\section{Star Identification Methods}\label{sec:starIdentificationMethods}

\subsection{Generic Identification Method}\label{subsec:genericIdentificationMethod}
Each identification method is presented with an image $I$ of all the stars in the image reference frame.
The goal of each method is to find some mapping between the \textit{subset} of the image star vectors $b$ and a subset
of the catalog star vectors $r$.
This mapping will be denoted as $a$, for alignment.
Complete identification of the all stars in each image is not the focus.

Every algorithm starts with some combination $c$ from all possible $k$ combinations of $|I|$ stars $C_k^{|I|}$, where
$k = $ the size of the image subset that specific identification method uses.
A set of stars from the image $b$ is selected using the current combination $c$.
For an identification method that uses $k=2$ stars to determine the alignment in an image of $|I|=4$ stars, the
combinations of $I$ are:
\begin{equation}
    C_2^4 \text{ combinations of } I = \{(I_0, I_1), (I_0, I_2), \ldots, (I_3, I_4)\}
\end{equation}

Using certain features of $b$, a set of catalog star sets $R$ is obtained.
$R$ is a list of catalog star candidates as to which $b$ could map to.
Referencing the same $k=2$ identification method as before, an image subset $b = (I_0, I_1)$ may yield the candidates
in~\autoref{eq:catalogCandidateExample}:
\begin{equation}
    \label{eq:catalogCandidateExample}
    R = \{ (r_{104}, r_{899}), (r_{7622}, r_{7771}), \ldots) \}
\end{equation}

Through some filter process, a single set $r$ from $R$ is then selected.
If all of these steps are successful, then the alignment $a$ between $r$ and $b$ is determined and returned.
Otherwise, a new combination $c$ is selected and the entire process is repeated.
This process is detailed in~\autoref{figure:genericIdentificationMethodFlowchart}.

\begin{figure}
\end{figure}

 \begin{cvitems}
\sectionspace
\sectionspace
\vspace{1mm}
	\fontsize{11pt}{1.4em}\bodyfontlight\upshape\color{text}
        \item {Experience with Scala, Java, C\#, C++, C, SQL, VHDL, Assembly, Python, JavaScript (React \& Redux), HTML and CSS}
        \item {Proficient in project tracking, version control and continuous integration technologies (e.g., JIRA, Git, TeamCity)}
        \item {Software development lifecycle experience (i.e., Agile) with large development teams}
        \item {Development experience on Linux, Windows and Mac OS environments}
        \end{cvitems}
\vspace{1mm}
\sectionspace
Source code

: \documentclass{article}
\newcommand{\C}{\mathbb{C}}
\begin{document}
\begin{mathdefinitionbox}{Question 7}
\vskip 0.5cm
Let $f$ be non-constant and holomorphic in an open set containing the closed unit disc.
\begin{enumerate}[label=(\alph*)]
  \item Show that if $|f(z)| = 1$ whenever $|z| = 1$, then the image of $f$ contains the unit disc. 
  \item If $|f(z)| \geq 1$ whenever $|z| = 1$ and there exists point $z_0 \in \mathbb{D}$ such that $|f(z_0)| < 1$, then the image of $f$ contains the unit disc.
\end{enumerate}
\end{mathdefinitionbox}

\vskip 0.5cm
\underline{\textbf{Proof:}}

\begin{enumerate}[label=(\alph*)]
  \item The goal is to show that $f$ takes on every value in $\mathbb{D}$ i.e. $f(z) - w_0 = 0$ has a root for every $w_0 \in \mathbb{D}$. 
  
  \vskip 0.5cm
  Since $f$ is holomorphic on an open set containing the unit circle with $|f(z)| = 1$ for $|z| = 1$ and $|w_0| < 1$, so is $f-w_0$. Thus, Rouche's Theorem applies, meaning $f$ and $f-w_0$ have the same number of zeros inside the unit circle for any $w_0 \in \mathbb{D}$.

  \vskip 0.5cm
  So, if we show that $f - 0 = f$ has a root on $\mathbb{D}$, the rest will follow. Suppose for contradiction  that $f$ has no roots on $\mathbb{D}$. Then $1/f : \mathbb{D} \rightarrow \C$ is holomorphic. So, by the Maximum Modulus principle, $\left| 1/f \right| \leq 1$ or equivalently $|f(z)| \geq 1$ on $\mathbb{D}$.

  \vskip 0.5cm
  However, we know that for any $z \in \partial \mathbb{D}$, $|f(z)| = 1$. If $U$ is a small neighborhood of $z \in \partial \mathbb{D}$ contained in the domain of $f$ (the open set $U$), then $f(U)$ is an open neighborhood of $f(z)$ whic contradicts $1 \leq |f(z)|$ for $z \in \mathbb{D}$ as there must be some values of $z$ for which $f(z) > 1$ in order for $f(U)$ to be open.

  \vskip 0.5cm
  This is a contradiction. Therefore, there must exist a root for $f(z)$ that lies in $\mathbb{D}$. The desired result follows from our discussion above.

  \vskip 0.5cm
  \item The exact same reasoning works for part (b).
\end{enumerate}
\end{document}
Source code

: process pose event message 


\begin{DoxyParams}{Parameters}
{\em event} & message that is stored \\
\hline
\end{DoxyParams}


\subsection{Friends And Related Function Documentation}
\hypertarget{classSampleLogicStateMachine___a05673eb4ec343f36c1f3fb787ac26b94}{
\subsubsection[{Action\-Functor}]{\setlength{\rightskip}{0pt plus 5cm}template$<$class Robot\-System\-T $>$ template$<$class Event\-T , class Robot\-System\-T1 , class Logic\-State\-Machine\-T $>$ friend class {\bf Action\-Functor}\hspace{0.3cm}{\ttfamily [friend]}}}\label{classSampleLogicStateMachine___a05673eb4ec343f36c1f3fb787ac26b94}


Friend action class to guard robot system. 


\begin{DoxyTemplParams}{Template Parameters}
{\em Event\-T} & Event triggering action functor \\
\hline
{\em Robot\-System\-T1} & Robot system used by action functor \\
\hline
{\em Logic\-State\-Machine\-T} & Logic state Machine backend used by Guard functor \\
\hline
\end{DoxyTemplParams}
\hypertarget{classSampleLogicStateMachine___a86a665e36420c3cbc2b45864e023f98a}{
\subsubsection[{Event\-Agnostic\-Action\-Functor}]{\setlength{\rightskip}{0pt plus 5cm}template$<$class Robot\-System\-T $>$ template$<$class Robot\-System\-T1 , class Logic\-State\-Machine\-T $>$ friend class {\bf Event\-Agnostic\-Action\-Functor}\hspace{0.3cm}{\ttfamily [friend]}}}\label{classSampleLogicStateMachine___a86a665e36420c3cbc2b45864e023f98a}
|---|
__TASK STATEMENT__
Print the material exactly as written, omitting nothing.

__EXPECTED ANSWER__
\section{Star Identification Methods}\label{sec:starIdentificationMethods}

\subsection{Generic Identification Method}\label{subsec:genericIdentificationMethod}
Each identification method is presented with an image $I$ of all the stars in the image reference frame.
The goal of each method is to find some mapping between the \textit{subset} of the image star vectors $b$ and a subset
of the catalog star vectors $r$.
This mapping will be denoted as $a$, for alignment.
Complete identification of the all stars in each image is not the focus.

Every algorithm starts with some combination $c$ from all possible $k$ combinations of $|I|$ stars $C_k^{|I|}$, where
$k = $ the size of the image subset that specific identification method uses.
A set of stars from the image $b$ is selected using the current combination $c$.
For an identification method that uses $k=2$ stars to determine the alignment in an image of $|I|=4$ stars, the
combinations of $I$ are:
\begin{equation}
    C_2^4 \text{ combinations of } I = \{(I_0, I_1), (I_0, I_2), \ldots, (I_3, I_4)\}
\end{equation}

Using certain features of $b$, a set of catalog star sets $R$ is obtained.
$R$ is a list of catalog star candidates as to which $b$ could map to.
Referencing the same $k=2$ identification method as before, an image subset $b = (I_0, I_1)$ may yield the candidates
in~\autoref{eq:catalogCandidateExample}:
\begin{equation}
    \label{eq:catalogCandidateExample}
    R = \{ (r_{104}, r_{899}), (r_{7622}, r_{7771}), \ldots) \}
\end{equation}

Through some filter process, a single set $r$ from $R$ is then selected.
If all of these steps are successful, then the alignment $a$ between $r$ and $b$ is determined and returned.
Otherwise, a new combination $c$ is selected and the entire process is repeated.
This process is detailed in~\autoref{figure:genericIdentificationMethodFlowchart}.

\begin{figure}
\end{figure}

 \begin{cvitems}
\sectionspace
\sectionspace
\vspace{1mm}
	\fontsize{11pt}{1.4em}\bodyfontlight\upshape\color{text}
        \item {Experience with Scala, Java, C\#, C++, C, SQL, VHDL, Assembly, Python, JavaScript (React \& Redux), HTML and CSS}
        \item {Proficient in project tracking, version control and continuous integration technologies (e.g., JIRA, Git, TeamCity)}
        \item {Software development lifecycle experience (i.e., Agile) with large development teams}
        \item {Development experience on Linux, Windows and Mac OS environments}
        \end{cvitems}
\vspace{1mm}
\sectionspace
Source code

: \documentclass{article}
\newcommand{\C}{\mathbb{C}}
\begin{document}
\begin{mathdefinitionbox}{Question 7}
\vskip 0.5cm
Let $f$ be non-constant and holomorphic in an open set containing the closed unit disc.
\begin{enumerate}[label=(\alph*)]
  \item Show that if $|f(z)| = 1$ whenever $|z| = 1$, then the image of $f$ contains the unit disc. 
  \item If $|f(z)| \geq 1$ whenever $|z| = 1$ and there exists point $z_0 \in \mathbb{D}$ such that $|f(z_0)| < 1$, then the image of $f$ contains the unit disc.
\end{enumerate}
\end{mathdefinitionbox}

\vskip 0.5cm
\underline{\textbf{Proof:}}

\begin{enumerate}[label=(\alph*)]
  \item The goal is to show that $f$ takes on every value in $\mathbb{D}$ i.e. $f(z) - w_0 = 0$ has a root for every $w_0 \in \mathbb{D}$. 
  
  \vskip 0.5cm
  Since $f$ is holomorphic on an open set containing the unit circle with $|f(z)| = 1$ for $|z| = 1$ and $|w_0| < 1$, so is $f-w_0$. Thus, Rouche's Theorem applies, meaning $f$ and $f-w_0$ have the same number of zeros inside the unit circle for any $w_0 \in \mathbb{D}$.

  \vskip 0.5cm
  So, if we show that $f - 0 = f$ has a root on $\mathbb{D}$, the rest will follow. Suppose for contradiction  that $f$ has no roots on $\mathbb{D}$. Then $1/f : \mathbb{D} \rightarrow \C$ is holomorphic. So, by the Maximum Modulus principle, $\left| 1/f \right| \leq 1$ or equivalently $|f(z)| \geq 1$ on $\mathbb{D}$.

  \vskip 0.5cm
  However, we know that for any $z \in \partial \mathbb{D}$, $|f(z)| = 1$. If $U$ is a small neighborhood of $z \in \partial \mathbb{D}$ contained in the domain of $f$ (the open set $U$), then $f(U)$ is an open neighborhood of $f(z)$ whic contradicts $1 \leq |f(z)|$ for $z \in \mathbb{D}$ as there must be some values of $z$ for which $f(z) > 1$ in order for $f(U)$ to be open.

  \vskip 0.5cm
  This is a contradiction. Therefore, there must exist a root for $f(z)$ that lies in $\mathbb{D}$. The desired result follows from our discussion above.

  \vskip 0.5cm
  \item The exact same reasoning works for part (b).
\end{enumerate}
\end{document}
Source code

: process pose event message 


\begin{DoxyParams}{Parameters}
{\em event} & message that is stored \\
\hline
\end{DoxyParams}


\subsection{Friends And Related Function Documentation}
\hypertarget{classSampleLogicStateMachine___a05673eb4ec343f36c1f3fb787ac26b94}{
\subsubsection[{Action\-Functor}]{\setlength{\rightskip}{0pt plus 5cm}template$<$class Robot\-System\-T $>$ template$<$class Event\-T , class Robot\-System\-T1 , class Logic\-State\-Machine\-T $>$ friend class {\bf Action\-Functor}\hspace{0.3cm}{\ttfamily [friend]}}}\label{classSampleLogicStateMachine___a05673eb4ec343f36c1f3fb787ac26b94}


Friend action class to guard robot system. 


\begin{DoxyTemplParams}{Template Parameters}
{\em Event\-T} & Event triggering action functor \\
\hline
{\em Robot\-System\-T1} & Robot system used by action functor \\
\hline
{\em Logic\-State\-Machine\-T} & Logic state Machine backend used by Guard functor \\
\hline
\end{DoxyTemplParams}
\hypertarget{classSampleLogicStateMachine___a86a665e36420c3cbc2b45864e023f98a}{
\subsubsection[{Event\-Agnostic\-Action\-Functor}]{\setlength{\rightskip}{0pt plus 5cm}template$<$class Robot\-System\-T $>$ template$<$class Robot\-System\-T1 , class Logic\-State\-Machine\-T $>$ friend class {\bf Event\-Agnostic\-Action\-Functor}\hspace{0.3cm}{\ttfamily [friend]}}}\label{classSampleLogicStateMachine___a86a665e36420c3cbc2b45864e023f98a}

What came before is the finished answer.